A Letter of Intent affords protection to an offeror

Three Questions To… Andrzej Tokaj, Senior Partner at Penteris

How common are claims for failure to complete a real estate transaction after signing a letter of intent (LOI)?

Such claims are rather uncommon, especially in transactions involving institutional players. Transactions are structured carefully and it should also be noted that due diligence process generates major costs for the buyer. Naturally, it happens that the transaction is not completed. The binding effect of an LOI is limited and the parties may decide to abandon a transaction if they do not agree on its terms. However, such cases are not communicated to the public since buyers do not want the public to know that they have incurred substantial costs for nothing and sellers do not want the public to know that the interested buyer has abandoned the transaction. Following the COVID-19 pandemic outbreak, negotiations would be broken off for reasons beyond the parties’ control such as inability to travel for the purpose of inspecting the property. The most common binding elements of an LOI are terms stipulating exclusivity for the buyer for a certain period of time. A situation where the seller breaks off negotiations and enters into new negotiations with another party might be considered a breach of such exclusivity terms. However, unless otherwise expressly stipulated in the agreement (LOI), in the event of claims for failed negotiations it would be difficult to expect damages in excess of the actual costs incurred in handling the transaction.

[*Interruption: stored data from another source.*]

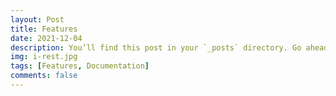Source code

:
 ```yaml
---
layout: Post
title: Features
date: 2021-12-04
description: You’ll find this post in your `_posts` directory. Go ahead and edit it and re-build the site to see your changes.
img: i-rest.jpg
tags: [Features, Documentation]
comments: false
---
```

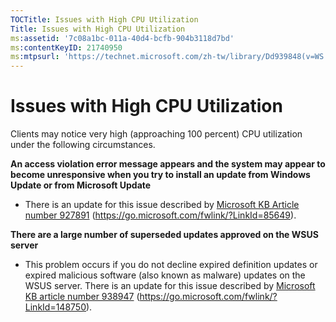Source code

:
```yaml
---
TOCTitle: Issues with High CPU Utilization
Title: Issues with High CPU Utilization
ms:assetid: '7c08a1bc-011a-40d4-bcfb-904b3118d7bd'
ms:contentKeyID: 21740950
ms:mtpsurl: 'https://technet.microsoft.com/zh-tw/library/Dd939848(v=WS.10)'
---
```


Issues with High CPU Utilization
================================

Clients may notice very high (approaching 100 percent) CPU utilization under the following circumstances.

**An access violation error message appears and the system may appear to become unresponsive when you try to install an update from Windows Update or from Microsoft Update**
-   There is an update for this issue described by [Microsoft KB Article number 927891](https://go.microsoft.com/fwlink/?linkid=85649) (https://go.microsoft.com/fwlink/?LinkId=85649).

**There are a large number of superseded updates approved on the WSUS server**
-   This problem occurs if you do not decline expired definition updates or expired malicious software (also known as malware) updates on the WSUS server. There is an update for this issue described by [Microsoft KB article number 938947](https://go.microsoft.com/fwlink/?linkid=148750) (https://go.microsoft.com/fwlink/?LinkId=148750).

Where a shareholder uses confidential information to make a counter-offer, can an unsuccessful offeror rely on insider trading provisions?

Although some similarity can be inferred, in Poland insider trading concerns public trading in shares where there is no contractual protection and therefore protection must be based on law. As a rule, a preliminary agreement – or a letter of intent (LOI) – protects the parties to the extent to which they have agreed.

Is it true that the law prohibits a more advantageous offer from being made if the minority shareholder considers the negotiated price to be too low?

It is relevant whether the minority shareholder’s offer was made during the validity period of the letter of intent and at what stage the arrangements between the seller and the buyer were at the time the minority shareholder intervened. If such intervention took place during the validity period of the LOI, and especially during the period in which the exclusivity clause was in effect for the buyer, it would indeed be an act of unfair competition to encourage the abandonment of the transaction for personal gain. However, if a deadlock occurred, the parties were unable to reach an agreement and negotiations were terminated, the seller would be free to accept the minority shareholder’s applicable offer. However, it would be prohibited from disclosing to the minority shareholder the contents of the original offer which was made on confidentiality terms.